Every line in the data below from the one containing "Anaconda version: Anaconda 4.6.14" down to the one containing "for their extensive", both included, must be retyped exactly; no other line is to appear.

[Stored records]
————

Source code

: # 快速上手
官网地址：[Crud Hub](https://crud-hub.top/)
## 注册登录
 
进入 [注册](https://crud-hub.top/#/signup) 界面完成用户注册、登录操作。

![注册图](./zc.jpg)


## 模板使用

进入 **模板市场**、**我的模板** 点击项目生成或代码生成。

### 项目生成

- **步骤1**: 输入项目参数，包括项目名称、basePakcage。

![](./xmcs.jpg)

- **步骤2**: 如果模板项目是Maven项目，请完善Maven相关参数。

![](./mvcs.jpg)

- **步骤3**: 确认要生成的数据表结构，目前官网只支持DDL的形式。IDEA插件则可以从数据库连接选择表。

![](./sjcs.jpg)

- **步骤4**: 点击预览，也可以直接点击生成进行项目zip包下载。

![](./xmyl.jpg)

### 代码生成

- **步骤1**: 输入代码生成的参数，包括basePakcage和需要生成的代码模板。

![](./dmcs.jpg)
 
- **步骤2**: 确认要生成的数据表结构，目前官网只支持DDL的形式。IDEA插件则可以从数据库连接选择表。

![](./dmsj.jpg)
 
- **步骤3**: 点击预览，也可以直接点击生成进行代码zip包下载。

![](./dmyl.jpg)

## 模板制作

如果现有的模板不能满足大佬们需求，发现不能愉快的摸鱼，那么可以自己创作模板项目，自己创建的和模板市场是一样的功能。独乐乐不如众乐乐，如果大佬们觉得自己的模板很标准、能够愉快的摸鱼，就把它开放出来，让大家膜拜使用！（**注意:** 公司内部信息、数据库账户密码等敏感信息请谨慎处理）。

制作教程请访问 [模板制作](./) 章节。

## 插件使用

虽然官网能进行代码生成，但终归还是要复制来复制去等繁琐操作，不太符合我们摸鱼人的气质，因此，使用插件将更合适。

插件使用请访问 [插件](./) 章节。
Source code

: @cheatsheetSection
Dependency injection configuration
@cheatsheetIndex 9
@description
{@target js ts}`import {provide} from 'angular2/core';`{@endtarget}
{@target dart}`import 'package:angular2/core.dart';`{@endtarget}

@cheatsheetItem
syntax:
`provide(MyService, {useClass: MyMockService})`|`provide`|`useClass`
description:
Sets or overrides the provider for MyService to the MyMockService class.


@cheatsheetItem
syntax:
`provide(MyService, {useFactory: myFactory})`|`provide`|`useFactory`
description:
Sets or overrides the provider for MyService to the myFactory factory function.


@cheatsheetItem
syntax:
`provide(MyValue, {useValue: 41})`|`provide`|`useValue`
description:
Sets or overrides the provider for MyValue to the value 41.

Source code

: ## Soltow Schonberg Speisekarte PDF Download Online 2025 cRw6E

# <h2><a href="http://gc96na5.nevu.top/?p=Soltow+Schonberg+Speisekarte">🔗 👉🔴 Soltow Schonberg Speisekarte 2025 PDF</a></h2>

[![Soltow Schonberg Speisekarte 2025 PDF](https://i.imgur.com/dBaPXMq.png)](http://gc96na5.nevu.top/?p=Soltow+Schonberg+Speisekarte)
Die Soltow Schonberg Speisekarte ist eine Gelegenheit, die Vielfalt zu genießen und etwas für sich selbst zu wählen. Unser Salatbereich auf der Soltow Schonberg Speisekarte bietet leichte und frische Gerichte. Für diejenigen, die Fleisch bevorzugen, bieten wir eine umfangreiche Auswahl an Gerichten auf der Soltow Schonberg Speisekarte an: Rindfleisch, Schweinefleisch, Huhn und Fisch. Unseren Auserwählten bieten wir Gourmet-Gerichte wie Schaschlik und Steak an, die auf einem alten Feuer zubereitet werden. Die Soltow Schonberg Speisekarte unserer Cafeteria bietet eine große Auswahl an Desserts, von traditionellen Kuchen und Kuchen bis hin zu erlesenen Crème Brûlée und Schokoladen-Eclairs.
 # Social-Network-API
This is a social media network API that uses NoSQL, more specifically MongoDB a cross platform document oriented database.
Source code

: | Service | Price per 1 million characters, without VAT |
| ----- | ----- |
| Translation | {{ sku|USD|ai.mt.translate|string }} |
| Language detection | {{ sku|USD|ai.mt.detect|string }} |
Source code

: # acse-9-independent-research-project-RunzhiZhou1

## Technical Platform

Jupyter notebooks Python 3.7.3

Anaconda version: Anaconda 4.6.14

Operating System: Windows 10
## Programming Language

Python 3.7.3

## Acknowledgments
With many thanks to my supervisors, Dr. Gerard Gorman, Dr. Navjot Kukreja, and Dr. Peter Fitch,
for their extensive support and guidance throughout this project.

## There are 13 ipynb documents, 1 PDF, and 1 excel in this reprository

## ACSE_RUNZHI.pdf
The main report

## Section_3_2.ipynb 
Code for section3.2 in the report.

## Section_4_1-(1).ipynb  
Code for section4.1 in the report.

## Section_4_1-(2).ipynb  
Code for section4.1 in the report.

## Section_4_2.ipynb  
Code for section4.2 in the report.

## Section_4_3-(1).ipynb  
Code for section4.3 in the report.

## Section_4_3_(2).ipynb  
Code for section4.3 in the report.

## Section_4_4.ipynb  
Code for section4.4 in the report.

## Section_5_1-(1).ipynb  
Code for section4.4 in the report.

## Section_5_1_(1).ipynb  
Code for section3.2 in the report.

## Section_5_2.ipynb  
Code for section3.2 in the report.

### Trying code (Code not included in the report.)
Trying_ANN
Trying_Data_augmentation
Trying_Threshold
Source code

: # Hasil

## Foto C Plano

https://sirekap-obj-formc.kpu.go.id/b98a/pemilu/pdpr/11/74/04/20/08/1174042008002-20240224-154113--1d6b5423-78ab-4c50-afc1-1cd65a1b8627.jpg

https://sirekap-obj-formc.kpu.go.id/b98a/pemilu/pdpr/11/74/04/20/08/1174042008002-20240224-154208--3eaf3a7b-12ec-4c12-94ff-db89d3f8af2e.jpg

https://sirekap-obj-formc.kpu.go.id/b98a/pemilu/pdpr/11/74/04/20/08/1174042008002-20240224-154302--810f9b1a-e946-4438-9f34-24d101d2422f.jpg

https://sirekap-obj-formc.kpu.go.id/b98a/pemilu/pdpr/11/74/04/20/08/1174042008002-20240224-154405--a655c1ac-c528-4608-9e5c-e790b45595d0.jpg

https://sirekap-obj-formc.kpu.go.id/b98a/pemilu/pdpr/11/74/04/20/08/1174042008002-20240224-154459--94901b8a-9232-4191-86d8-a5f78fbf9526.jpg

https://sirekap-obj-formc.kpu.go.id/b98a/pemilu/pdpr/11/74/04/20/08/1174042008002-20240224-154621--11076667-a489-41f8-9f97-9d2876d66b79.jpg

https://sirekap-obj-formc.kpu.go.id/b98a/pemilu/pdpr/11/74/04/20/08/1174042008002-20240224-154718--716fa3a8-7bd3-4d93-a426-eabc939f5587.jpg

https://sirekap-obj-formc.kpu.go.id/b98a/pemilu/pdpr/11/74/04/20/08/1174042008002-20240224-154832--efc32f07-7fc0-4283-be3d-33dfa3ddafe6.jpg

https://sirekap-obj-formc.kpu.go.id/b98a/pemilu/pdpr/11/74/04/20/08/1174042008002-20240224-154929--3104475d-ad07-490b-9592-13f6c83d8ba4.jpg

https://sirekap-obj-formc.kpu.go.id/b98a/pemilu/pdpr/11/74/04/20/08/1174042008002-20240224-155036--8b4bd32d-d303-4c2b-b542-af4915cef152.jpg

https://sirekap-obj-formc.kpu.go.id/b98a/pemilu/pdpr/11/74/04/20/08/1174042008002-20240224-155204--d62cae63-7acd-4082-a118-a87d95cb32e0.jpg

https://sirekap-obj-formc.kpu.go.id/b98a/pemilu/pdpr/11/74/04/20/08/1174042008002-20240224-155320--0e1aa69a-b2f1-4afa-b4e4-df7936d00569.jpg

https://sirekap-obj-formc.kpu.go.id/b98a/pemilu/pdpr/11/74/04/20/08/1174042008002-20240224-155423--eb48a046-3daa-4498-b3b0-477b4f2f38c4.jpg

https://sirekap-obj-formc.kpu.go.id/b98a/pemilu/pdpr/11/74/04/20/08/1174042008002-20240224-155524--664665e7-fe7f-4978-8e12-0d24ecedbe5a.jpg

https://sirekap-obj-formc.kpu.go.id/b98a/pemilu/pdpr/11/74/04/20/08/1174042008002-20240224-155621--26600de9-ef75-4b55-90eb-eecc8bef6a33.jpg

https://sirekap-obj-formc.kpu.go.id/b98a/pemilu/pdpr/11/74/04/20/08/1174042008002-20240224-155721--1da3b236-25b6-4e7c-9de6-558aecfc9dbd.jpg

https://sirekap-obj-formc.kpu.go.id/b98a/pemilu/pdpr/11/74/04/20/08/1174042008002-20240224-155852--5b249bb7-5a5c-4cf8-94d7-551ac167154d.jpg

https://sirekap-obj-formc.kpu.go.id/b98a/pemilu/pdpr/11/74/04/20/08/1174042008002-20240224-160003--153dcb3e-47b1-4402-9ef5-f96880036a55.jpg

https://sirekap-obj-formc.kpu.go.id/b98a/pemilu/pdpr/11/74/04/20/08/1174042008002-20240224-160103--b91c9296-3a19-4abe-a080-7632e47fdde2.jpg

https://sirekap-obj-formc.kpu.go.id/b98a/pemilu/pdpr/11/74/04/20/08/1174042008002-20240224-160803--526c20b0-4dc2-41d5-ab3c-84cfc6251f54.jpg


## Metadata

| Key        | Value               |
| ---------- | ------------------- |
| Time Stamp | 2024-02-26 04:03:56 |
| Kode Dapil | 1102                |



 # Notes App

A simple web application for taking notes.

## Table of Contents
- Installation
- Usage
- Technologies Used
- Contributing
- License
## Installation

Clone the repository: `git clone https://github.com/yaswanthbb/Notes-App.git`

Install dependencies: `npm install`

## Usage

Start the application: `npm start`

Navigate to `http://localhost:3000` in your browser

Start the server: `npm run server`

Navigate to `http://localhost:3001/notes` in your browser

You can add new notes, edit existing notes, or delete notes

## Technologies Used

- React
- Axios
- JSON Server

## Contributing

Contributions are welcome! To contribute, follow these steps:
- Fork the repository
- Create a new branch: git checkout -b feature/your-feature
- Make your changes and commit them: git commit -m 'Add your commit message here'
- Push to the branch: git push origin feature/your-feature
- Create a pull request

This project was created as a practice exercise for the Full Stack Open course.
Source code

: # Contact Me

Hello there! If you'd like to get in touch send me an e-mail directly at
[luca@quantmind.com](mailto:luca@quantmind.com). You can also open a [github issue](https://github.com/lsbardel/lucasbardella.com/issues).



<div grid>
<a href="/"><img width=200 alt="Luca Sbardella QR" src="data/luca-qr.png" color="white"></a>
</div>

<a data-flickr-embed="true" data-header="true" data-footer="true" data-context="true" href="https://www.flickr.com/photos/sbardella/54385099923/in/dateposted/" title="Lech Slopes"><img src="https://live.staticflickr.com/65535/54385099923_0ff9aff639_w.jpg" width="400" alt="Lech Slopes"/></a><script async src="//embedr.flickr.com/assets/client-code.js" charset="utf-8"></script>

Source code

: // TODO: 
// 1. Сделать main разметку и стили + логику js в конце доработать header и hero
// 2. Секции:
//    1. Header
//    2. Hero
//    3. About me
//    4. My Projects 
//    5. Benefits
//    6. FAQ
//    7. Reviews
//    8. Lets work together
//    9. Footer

————

Expected answer |
Anaconda version: Anaconda 4.6.14

Operating System: Windows 10
## Programming Language

Python 3.7.3

## Acknowledgments
With many thanks to my supervisors, Dr. Gerard Gorman, Dr. Navjot Kukreja, and Dr. Peter Fitch,
for their extensive support and guidance throughout this project.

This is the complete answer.